The film began its principal photography in 1982. According to director Shah, the Information Department had delivered damaged raw stocks which compromised the quality of filming. As the first Nepali film to be shot in 16 mm, which needed to be converted to 35 mm, the damaged raw stock severely hampered the video. The popular song Yatri adapted from the eponymous poem by Laxmi Prasad Devkota was recorded in Mumbai, sung by Rabin Sharma.
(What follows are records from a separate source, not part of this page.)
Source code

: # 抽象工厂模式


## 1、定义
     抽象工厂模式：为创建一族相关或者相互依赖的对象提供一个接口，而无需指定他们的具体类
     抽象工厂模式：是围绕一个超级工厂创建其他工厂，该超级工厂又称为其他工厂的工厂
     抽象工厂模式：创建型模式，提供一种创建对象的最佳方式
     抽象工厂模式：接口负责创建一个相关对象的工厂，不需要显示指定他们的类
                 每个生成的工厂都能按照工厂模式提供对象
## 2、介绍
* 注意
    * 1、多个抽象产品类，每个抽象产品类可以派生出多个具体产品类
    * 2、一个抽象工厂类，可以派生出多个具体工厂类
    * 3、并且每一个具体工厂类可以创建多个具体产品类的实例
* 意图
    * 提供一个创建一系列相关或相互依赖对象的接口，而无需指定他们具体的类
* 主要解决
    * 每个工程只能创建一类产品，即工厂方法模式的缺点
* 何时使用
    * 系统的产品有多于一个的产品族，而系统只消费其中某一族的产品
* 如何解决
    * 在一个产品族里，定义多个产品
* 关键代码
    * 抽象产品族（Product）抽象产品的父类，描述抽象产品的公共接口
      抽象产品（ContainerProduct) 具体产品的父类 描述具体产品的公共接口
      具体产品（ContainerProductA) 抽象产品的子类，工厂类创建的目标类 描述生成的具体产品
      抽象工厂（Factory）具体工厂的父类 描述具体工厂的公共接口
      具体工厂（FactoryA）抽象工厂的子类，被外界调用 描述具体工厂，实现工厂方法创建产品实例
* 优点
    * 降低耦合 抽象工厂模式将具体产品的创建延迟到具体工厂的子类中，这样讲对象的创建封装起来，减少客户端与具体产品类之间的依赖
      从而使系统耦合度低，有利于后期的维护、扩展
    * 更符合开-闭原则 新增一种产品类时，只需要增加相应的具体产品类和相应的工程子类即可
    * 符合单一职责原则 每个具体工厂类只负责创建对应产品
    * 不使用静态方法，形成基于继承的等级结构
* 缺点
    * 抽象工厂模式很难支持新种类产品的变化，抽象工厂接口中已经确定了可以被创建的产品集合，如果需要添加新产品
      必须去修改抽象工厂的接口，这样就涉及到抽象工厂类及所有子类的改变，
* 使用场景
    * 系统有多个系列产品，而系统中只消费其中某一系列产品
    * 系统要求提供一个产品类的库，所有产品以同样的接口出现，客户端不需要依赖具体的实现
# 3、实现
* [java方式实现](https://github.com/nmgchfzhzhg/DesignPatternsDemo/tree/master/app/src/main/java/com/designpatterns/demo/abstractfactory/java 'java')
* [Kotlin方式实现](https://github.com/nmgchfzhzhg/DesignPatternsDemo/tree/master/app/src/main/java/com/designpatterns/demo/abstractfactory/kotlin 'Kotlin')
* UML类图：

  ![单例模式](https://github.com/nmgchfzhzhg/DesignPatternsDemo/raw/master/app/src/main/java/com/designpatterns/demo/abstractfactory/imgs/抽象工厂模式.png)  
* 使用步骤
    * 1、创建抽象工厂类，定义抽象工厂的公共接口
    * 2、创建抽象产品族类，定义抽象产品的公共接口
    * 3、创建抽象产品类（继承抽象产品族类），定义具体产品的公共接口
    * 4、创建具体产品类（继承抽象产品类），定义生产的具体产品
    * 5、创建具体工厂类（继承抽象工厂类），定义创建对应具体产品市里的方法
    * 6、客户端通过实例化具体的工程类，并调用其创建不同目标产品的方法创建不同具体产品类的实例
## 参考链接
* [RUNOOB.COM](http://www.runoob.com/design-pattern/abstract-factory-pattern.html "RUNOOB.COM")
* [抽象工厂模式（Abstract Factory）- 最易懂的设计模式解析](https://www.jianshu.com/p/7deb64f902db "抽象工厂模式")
The production budget of the film was Rs 1.4 Million. Rs 350 thousand was invested by Neer Shah, another 350 thousand was borrowed from Shah's friends and the remaining 700 thousand was invested by Binod Chaudhary.

== Release ==
According to director Shah, the film had trouble getting approved by the Censor Board which was very strict during the Panchayat regime. The film was released to theatres in 1984. Neer Shah has said that Binod Chaudhary was unenthusiastic about the final cut of the film, further speculating that the latter might have not finished the book before agreeing to produce the film. Dhruba Chandra Gautam was initially reported to have been disappointed with the liberties director Shah had taken with his script, but according to later accounts, he was more appreciative, acknowledging the different nature of a film medium to a written word, and concluding that it was a good work for the medium and the time.

==Reception and legacy==
Upon release Basudev emerged to be one of the successful, and the most recognized film of Neer Shah. The film is also considered "one of the best examples of realistic Nepali cinema and marked a turning point towards film that raised awareness of social issues". Bibash Basti, for Annapurna Post Today in 2017, wrote that the film had stirred Nepali society and widened the "filmy-canvass". Released in the 1980s, the golden years of Nepali cinema, it is considered one of the best films of that decade.

The characters Basudev and Sabitri played by Harihar Sharma and Shakuntala Sharma respectively, have been well-received, and the actors who are married in real life were still seen as an exemplary couple almost 30-years after the film's release.

==Planned remake==
Director Neer Shah has acknowledged that the film was not as good as the book. He has said that he was pressured to add song and dance, romantic scenes between Krishna Malla and Sharmila Shah as well as action sequences involving Krishna Malla to make it more marketable to a general audience, contrary to his own artistic choices as a director. He has said that he is working on a remake that will be truer to his own vision.